Kontrowersje wokół rewitalizacji najkrótszej ulicy w Polsce
Według licznych opinii, decyzje rządzących miastem pozbawiły uroczy zakątek jego unikalnego charakteru, który cieszył się dużym uznaniem wśród odwiedzających. Argumentuje tak radny Marcin Kleczkowski.
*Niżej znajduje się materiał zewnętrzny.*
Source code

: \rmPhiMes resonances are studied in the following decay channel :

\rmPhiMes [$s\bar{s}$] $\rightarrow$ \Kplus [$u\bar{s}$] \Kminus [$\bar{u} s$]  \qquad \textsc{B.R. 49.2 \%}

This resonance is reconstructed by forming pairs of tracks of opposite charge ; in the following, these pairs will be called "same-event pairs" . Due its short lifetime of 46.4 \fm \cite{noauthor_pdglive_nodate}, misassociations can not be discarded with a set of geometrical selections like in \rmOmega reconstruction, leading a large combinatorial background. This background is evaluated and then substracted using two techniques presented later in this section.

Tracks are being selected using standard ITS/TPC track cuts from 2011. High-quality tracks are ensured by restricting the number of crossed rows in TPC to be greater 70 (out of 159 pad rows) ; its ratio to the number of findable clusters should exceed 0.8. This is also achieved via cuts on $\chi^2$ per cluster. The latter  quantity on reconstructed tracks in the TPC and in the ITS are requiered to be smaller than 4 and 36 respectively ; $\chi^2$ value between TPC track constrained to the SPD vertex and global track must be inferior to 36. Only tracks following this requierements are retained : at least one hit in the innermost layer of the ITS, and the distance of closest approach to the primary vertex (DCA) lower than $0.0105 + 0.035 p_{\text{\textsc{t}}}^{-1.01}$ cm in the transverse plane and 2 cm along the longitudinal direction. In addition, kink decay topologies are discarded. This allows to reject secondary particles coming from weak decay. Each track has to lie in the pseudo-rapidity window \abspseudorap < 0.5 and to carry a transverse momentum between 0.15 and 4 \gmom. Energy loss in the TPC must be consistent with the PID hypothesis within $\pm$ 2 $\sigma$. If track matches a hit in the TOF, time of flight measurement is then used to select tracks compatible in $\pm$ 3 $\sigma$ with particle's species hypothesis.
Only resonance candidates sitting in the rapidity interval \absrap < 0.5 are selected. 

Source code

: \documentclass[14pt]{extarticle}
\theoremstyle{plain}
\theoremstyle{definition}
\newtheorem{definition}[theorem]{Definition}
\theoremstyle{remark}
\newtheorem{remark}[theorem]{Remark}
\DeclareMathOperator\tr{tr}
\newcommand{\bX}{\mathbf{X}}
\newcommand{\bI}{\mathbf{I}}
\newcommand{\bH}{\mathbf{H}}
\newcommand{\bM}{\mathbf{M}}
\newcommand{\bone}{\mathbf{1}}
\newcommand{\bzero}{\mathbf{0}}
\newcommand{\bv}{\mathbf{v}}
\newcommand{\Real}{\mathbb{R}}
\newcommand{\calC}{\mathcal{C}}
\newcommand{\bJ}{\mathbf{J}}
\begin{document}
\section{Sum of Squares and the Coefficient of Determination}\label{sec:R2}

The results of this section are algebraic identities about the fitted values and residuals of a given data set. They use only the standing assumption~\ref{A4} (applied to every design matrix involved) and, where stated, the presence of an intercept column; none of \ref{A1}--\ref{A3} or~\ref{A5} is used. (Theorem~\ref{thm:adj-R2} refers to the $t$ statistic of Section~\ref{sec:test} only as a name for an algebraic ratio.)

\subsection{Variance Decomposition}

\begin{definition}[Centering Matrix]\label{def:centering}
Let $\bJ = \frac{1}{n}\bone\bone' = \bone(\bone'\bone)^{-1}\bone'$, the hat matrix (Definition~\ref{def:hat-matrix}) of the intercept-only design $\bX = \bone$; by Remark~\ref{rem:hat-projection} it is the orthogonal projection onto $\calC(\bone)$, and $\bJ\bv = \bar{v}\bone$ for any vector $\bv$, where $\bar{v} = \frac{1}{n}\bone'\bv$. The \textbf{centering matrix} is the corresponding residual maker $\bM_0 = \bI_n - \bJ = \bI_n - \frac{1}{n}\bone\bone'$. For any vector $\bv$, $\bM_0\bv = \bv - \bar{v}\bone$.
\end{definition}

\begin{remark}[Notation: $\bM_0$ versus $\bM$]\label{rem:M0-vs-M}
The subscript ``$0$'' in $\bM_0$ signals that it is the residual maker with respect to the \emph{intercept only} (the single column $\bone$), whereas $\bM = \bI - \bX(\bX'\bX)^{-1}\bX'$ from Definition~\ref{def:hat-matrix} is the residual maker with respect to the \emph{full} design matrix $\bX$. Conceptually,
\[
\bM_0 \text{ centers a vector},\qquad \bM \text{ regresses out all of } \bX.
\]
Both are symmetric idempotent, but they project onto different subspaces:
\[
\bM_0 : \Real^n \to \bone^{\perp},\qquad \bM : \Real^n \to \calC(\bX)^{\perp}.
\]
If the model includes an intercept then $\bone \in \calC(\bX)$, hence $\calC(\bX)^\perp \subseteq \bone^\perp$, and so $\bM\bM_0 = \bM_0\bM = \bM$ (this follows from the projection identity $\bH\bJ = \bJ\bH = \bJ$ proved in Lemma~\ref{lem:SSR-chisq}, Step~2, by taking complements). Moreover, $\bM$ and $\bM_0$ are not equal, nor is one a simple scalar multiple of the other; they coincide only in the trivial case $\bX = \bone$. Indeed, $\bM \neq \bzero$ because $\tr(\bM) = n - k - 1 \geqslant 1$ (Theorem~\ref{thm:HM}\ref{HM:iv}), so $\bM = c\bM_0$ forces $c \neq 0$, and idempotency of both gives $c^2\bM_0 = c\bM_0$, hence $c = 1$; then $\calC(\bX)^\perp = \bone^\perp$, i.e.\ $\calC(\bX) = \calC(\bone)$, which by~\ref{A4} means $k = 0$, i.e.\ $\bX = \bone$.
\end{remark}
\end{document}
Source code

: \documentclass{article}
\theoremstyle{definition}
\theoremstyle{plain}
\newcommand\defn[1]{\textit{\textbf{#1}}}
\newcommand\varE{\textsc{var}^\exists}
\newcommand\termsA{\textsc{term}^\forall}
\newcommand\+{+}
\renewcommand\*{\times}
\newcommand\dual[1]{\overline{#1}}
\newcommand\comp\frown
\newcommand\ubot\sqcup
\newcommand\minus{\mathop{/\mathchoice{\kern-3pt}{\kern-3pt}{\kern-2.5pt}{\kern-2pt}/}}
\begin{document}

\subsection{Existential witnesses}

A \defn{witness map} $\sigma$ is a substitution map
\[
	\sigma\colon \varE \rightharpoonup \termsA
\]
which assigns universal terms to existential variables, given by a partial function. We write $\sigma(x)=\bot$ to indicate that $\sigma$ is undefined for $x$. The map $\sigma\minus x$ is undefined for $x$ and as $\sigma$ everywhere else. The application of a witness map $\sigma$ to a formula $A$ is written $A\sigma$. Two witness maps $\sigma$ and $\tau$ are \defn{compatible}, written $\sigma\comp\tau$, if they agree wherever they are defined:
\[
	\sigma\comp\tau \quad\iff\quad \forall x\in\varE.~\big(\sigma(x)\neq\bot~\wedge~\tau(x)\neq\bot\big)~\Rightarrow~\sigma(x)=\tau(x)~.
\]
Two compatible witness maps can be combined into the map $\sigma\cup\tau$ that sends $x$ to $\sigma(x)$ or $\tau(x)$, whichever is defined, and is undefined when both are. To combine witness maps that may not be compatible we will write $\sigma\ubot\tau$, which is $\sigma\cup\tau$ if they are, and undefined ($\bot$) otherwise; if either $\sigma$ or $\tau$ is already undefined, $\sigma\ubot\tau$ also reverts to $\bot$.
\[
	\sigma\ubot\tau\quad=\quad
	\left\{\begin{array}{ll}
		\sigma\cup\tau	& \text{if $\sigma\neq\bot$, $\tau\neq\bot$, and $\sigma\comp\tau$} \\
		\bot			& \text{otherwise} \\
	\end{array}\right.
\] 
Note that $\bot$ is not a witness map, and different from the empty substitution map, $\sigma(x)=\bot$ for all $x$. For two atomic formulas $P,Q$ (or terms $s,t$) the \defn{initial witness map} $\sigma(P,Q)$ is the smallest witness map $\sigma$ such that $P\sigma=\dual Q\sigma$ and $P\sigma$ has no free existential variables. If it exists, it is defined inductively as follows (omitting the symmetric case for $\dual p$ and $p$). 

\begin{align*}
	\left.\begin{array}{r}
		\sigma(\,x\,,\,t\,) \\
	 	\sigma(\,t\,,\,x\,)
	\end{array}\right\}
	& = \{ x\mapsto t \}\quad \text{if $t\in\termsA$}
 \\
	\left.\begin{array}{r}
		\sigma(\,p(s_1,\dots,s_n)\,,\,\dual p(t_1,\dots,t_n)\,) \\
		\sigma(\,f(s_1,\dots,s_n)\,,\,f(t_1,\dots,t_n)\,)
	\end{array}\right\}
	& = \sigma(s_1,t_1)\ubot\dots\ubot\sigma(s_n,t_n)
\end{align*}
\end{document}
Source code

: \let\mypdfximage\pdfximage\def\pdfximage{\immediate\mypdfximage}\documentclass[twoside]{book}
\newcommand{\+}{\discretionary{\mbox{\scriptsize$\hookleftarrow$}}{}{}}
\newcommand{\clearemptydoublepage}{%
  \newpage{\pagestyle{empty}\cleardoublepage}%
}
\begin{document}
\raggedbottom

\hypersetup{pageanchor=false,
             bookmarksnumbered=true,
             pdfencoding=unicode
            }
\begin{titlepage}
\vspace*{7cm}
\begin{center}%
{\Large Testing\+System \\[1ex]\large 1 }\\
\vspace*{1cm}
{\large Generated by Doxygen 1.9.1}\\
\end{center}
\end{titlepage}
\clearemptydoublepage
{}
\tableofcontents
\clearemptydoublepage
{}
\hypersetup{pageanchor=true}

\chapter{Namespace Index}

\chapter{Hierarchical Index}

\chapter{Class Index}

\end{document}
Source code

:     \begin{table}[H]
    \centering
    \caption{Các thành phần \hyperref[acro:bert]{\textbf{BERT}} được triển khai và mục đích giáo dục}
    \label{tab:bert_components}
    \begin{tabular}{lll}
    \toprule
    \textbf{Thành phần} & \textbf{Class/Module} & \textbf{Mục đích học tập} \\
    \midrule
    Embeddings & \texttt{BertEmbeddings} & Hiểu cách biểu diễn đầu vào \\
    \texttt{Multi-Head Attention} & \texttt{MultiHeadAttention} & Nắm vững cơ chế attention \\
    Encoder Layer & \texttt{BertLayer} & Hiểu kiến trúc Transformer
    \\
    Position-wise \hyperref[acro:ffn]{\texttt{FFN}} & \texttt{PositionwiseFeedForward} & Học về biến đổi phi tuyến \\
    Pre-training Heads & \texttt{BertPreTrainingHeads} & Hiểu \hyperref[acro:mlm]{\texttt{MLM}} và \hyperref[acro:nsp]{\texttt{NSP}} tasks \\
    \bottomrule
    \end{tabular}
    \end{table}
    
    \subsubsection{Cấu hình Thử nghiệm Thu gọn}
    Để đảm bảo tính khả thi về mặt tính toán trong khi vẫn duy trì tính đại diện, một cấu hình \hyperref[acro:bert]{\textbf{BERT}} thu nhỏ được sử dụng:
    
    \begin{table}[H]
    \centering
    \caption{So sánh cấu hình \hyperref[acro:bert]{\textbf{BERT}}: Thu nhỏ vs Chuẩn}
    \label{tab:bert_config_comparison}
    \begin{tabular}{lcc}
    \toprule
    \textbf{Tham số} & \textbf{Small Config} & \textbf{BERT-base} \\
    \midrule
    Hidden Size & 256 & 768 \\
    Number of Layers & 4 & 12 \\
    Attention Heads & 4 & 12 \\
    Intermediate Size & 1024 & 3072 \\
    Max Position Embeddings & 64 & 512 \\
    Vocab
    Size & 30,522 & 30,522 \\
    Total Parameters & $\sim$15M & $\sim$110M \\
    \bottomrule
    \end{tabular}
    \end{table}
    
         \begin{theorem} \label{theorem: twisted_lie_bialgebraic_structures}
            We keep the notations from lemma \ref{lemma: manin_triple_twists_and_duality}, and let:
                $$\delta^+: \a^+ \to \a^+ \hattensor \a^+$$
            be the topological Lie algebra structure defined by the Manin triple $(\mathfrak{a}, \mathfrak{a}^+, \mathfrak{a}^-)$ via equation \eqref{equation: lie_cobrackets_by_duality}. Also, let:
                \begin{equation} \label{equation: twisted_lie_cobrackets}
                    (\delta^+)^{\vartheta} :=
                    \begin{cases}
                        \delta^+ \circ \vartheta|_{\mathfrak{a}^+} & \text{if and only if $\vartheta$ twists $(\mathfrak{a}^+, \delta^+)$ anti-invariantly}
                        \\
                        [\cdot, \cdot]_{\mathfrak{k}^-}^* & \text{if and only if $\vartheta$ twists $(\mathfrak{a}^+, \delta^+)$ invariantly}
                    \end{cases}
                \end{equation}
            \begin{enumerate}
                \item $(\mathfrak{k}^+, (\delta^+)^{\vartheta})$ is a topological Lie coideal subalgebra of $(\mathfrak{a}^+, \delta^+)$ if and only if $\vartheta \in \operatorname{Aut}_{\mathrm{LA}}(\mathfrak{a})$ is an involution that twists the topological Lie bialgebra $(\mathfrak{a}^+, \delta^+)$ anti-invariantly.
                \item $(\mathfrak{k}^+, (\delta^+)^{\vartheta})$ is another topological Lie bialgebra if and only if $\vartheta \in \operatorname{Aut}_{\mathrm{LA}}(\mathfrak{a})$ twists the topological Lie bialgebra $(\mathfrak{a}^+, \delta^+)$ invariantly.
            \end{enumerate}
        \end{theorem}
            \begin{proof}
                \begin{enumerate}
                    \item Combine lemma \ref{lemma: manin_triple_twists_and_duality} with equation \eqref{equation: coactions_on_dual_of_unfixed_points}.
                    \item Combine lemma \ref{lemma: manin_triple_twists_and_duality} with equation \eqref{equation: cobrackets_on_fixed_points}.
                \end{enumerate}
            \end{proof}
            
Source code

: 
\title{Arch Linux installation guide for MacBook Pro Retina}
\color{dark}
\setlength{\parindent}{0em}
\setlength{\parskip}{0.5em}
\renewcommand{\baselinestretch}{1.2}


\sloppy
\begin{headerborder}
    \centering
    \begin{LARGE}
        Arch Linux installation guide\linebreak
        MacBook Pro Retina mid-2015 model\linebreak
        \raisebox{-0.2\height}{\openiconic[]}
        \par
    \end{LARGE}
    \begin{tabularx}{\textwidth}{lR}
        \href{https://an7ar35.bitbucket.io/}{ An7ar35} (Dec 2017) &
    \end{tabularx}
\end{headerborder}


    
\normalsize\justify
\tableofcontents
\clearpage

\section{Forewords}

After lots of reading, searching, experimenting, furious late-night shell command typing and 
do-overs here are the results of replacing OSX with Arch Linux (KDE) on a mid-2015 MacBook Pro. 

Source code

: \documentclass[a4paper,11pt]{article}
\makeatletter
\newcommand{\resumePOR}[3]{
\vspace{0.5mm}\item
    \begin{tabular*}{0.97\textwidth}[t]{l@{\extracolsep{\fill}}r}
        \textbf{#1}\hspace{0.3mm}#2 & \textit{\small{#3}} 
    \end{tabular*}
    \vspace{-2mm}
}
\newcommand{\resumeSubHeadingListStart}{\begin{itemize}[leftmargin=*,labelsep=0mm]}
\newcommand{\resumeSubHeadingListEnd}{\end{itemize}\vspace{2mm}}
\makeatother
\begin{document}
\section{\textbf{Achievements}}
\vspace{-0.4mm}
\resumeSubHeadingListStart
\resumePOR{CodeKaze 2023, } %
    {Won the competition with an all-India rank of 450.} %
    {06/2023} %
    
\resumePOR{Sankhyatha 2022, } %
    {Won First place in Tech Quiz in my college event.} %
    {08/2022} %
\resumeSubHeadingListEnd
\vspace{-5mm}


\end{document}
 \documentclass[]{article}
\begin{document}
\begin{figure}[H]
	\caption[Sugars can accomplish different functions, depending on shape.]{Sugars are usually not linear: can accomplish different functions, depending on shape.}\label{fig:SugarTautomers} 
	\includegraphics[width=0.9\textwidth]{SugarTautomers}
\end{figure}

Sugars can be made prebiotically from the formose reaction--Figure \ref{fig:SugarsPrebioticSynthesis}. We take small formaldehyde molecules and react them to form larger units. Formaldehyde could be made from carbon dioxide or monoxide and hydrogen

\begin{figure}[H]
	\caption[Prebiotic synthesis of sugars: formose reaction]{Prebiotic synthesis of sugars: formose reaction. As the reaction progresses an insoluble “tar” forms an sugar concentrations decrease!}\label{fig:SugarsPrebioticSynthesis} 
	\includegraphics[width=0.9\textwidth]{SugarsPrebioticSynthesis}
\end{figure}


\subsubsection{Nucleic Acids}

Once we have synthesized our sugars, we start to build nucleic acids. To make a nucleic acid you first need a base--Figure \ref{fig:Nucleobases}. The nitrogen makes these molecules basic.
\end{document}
Podnosi kwestię dotyczącą racjonalności zburzenia wiekowej uliczki i jej charakterystycznego murku. Wykonanie tej inwestycji kosztowało 400 tysięcy złotych, jednak radny przekonuje, że zostało to zrobione tylko dlatego, że na ten cel były dostępne fundusze zewnętrzne. Przy czym, zdaniem Kleczkowskiego, te środki można było przeznaczyć na inne, bardziej palące potrzeby. Ulica Gęsia to najkrótsza ulica nie tylko w Augustowie, ale również w całej Polsce. Cieszyła się swoim niepowtarzalnym urokiem i przytulną atmosferą. A obecnie jest ogromny żal na widok tego, jak nierozważnie urzędnicy postępują z miejscami, które stanowią o charakterze miasta.
Wiceburmistrz Augustowa, Filip Chodkiewicz, odpowiada, że to właśnie mieszkańcy ulicy Gęsia domagali się przeprowadzenia renowacji.
Podkreśla, że odbyły się liczne dyskusje i spotkania na temat przyszłości uliczki, jak powinna wyglądać po modernizacji. Głównym celem było przekształcenie jej w sposób, który zachowa jej urok, a jednocześnie poprawi wygodę korzystania z niej. To koniec z krętymi chodnikami i schodami, które były utrudnieniem dla osób o ograniczonych możliwościach poruszania się. Teraz warunki będą tam znacznie lepsze. Przewidziano również miejsce do odpoczynku w postaci ławki, a murek będzie jeszcze bardziej atrakcyjny niż dotychczas.